*** Begin section ***

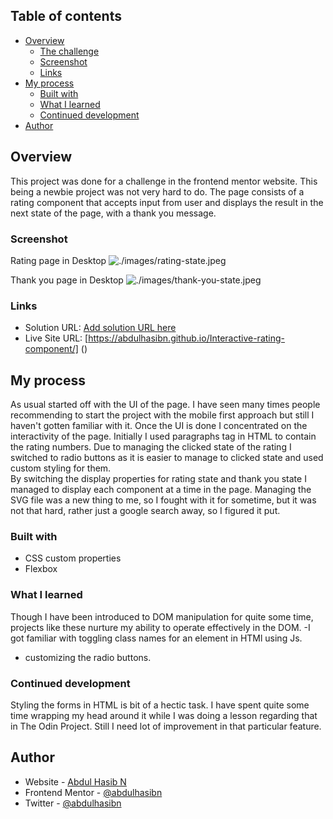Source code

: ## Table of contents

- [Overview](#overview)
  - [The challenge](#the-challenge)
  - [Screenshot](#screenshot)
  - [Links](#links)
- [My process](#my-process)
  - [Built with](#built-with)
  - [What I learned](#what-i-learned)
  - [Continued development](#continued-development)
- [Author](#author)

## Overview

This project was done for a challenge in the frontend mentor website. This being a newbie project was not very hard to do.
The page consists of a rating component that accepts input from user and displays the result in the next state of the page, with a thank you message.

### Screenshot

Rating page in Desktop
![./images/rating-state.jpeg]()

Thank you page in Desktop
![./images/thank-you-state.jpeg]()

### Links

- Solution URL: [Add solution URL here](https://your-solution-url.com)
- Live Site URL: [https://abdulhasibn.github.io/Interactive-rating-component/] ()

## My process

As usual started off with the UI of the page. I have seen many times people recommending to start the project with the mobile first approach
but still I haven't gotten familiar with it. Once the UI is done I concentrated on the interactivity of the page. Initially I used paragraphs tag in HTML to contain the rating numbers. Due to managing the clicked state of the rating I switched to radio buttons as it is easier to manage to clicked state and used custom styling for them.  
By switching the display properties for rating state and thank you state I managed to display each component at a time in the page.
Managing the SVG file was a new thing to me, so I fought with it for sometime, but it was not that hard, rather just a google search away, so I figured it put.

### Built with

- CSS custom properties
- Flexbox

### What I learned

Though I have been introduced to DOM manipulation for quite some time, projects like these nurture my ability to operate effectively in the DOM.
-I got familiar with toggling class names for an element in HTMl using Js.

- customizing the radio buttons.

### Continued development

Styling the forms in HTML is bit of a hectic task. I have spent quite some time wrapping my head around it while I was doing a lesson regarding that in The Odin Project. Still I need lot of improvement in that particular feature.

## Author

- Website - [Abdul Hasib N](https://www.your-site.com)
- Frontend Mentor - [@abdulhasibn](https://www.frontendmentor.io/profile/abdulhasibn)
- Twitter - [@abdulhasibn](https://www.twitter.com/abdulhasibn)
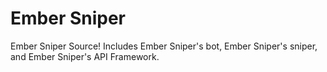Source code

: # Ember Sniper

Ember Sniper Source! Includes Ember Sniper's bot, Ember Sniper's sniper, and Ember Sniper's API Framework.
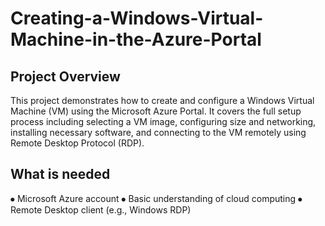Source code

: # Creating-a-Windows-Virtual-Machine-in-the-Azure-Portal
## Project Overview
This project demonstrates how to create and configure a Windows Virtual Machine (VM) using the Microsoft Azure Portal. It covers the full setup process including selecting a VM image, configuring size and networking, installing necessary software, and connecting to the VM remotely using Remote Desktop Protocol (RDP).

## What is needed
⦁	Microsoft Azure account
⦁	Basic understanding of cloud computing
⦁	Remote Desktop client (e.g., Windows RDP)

*** End section ***
*** Begin section ***

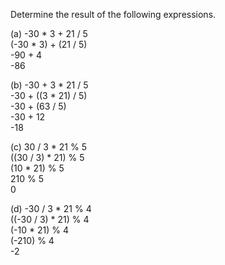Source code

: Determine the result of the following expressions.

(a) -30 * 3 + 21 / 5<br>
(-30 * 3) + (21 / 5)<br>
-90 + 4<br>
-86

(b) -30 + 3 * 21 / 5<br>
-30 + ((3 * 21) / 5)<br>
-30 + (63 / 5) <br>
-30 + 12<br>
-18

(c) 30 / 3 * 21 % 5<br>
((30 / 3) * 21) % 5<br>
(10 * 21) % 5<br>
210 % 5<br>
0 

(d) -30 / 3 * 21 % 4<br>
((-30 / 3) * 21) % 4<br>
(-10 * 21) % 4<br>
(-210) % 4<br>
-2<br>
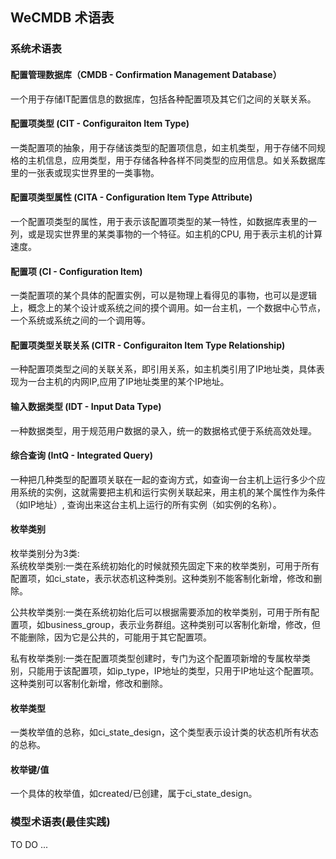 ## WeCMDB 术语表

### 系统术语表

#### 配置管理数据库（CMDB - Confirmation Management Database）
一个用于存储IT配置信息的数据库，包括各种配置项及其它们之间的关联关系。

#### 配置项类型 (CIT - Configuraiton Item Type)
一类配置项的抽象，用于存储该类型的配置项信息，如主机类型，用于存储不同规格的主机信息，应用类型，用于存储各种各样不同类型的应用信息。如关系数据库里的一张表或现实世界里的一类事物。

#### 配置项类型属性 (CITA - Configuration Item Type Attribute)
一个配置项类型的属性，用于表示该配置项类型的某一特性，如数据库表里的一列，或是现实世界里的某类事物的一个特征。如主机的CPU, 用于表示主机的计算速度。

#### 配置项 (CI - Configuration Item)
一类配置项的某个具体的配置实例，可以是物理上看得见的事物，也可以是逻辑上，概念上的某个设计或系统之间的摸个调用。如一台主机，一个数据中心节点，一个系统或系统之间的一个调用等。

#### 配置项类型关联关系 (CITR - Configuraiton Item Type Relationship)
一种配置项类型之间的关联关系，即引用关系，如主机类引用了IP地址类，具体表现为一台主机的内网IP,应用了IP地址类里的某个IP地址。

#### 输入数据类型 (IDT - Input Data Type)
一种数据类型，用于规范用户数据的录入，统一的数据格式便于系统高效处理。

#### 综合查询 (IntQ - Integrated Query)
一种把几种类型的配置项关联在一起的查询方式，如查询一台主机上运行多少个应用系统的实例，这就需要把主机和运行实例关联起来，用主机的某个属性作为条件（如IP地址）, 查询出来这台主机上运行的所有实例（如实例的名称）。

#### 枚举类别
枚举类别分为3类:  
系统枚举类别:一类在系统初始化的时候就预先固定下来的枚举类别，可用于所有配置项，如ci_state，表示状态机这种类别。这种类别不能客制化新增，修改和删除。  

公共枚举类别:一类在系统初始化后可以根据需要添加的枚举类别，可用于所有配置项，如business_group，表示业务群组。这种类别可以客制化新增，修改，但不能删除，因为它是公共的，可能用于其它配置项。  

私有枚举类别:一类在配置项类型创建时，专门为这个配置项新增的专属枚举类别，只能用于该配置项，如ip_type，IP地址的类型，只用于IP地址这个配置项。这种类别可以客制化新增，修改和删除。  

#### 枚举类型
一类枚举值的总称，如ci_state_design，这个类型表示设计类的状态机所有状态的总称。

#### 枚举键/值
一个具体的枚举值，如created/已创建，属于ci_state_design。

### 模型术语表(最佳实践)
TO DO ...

*** End section ***
*** Begin section ***

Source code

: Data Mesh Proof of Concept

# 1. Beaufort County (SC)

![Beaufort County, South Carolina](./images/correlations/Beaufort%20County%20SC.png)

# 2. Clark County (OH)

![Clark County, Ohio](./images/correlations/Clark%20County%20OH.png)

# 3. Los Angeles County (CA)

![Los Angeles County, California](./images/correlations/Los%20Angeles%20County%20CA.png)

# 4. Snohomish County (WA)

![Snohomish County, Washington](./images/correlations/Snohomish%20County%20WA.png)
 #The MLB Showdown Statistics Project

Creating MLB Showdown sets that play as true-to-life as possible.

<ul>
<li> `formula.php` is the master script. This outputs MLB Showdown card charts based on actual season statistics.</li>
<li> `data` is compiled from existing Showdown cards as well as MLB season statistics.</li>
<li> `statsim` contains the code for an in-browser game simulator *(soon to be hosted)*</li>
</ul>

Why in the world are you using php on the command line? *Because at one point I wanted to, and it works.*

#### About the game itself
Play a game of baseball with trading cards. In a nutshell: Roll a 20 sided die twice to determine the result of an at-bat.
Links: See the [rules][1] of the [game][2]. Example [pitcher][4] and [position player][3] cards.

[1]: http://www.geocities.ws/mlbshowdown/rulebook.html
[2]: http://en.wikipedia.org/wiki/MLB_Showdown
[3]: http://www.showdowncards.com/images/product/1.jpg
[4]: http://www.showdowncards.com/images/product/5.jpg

*** End section ***

● DIRECTIONS FOR THIS TASK
Pull out every line of the entries that includes the word "product".

● PROBLEM SOLUTION
[3]: http://www.showdowncards.com/images/product/1.jpg
[4]: http://www.showdowncards.com/images/product/5.jpg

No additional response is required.